Joint pain and MSM

Minor joint injuries sometimes occur in Aikido, unfortunately – just like in any physical activity. Your ukemi goes wrong, you zig when you should have zagged and you ding your wrist, elbow or shoulder. These injuries are usually more annoying than anything else, and most people recover from them fairly quickly.

(Note for beginners: safe practice is one of the key objectives at our dojo, and we train students to avoid injuries of any kind).

Some students who do have a nagging joint injury ask me what to do about it. The most important thing to do is to rest the joint until the immediate pain and swelling are gone. Icing is a big help. Don’t do anything to stress the joint until it has recovered. And afterwards, exercise it lightly with gentle stretching.

I also suggest that people try MSM.

Disclaimer: I am not a health practitioner or therapist of any kind. Nor do I particularly believe in herbal or patent remedies. But MSM is a different story.

I had a very bad knee injury at one point and a friend of mine who practised jujutsu asked me if I had tried MSM. He said that most of the people in his dojo used it. I had not tried it and was extremely sceptical. But I had nothing to lose, so I bought a bottle and started taking it.

Let me repeat that I wasn’t expecting anything whatsoever to happen.  I was immune to the placebo effect. Nevertheless, the improvement was noticeable and immediate. I have tried other remedies before and since, including shark’s cartilage and glucosamine, and I didn’t really notice any changes. But MSM is different.

I have recommended it to relatives, friends and students, and usually encountered the same scepticism I felt. However, the ones who tried it usually reported significant improvements in healing time.

This is all personal, anecdotal and unscientific. I have found the 1,000-mg gel caps to work the best (some of the tablets don’t seem to me to work at all). You’d have trouble overdosing on the stuff, so if you have a sprain, take it often.

Here are a few comments from a book called Knee Pain, the Self-Help Guide (Garrett and Reznik, New Harbinger Publications Inc., 2000) .

“Methyl-sulfonyl-methane is organic sulphur. It occurs naturally in the human body. MSM is also found in many foods.”

“MSM increases the flow of harmful substances out of the cells and prevents pressure buildup in the cells, which causes inflammation in the joints.”

“Some studies have indicated that MSM improves joint flexibility, reduces stiffness and swelling, improves circulation, reduces pain associated with arthritis, reduces scar tissue and breaks up the calcium deposits associated with arthritis.”
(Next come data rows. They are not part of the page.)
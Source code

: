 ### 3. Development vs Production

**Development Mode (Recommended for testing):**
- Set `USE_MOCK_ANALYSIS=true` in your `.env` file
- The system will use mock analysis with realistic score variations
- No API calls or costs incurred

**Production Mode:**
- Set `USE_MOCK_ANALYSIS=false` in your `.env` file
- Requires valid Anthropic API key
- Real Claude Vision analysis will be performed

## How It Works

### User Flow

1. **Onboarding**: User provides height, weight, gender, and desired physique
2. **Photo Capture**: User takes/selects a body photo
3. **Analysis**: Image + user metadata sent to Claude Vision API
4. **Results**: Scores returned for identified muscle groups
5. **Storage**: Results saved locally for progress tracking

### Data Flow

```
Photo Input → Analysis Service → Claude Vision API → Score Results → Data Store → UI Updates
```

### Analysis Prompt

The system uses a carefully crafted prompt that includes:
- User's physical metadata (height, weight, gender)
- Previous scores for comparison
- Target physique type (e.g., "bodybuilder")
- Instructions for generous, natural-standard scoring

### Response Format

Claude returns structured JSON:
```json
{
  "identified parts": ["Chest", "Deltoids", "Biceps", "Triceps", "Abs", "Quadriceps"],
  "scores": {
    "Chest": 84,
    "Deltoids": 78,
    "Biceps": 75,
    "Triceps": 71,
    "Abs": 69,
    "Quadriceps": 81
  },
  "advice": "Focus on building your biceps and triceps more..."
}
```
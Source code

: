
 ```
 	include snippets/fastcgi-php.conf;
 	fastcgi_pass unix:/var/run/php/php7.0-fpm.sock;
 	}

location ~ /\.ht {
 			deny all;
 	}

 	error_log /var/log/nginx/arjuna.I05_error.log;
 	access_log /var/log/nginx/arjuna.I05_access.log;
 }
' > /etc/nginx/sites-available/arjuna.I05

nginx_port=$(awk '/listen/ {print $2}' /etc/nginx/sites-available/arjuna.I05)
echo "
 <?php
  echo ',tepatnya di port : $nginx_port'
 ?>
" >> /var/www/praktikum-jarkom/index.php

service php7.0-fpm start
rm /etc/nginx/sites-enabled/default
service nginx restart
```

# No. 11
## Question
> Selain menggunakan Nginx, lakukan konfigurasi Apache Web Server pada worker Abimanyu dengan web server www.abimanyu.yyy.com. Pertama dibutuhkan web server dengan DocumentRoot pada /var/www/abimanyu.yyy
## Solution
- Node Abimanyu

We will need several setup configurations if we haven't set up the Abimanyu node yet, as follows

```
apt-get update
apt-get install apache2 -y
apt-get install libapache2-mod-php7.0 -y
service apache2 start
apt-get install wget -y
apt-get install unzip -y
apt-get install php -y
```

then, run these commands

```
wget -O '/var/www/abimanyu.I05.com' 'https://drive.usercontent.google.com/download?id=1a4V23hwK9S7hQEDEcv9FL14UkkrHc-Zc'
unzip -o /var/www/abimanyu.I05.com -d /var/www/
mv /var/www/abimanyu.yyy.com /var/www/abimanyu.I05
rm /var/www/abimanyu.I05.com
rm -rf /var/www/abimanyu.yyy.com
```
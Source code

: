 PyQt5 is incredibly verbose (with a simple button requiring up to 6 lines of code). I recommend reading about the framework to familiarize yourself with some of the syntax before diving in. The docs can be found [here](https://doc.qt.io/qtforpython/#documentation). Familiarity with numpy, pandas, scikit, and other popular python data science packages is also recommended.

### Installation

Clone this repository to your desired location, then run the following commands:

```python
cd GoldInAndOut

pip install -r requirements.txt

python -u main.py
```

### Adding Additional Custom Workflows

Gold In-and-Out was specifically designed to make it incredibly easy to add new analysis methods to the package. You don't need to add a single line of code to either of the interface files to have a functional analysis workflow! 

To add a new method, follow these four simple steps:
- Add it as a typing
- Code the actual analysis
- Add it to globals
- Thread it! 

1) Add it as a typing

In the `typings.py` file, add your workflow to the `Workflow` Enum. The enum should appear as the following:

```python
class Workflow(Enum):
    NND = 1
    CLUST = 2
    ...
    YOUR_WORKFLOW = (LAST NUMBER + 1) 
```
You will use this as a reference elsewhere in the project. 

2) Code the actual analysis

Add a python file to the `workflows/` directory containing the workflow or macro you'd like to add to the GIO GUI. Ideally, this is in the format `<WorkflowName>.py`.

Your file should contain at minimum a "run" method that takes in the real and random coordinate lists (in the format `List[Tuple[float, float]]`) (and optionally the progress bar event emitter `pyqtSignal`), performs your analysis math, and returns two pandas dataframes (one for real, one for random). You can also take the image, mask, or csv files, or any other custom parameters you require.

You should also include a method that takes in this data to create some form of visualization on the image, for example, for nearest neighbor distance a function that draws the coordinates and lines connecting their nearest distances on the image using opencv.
All I can say is that it reduced the pain and stiffness in my knee dramatically after a few days. The book cited above, by the way, is recommended for anyone with a knee injury. It’s a gold mine of information.

Aikido and nonviolence

People are sometimes sceptical when they hear Aikido described as being nonviolent. In practice, we counter attacks by twisting joints and throwing our partners to the mat. How can that be considered a form of nonviolence?

First of all, for the uninitiated, let me point out that a considerable amount of training in receiving techniques and falling safely takes place before practice occurs at anything resembling full speed. And of course the purpose of practice is to improve ourselves and others physically and spiritually, not to cause injury.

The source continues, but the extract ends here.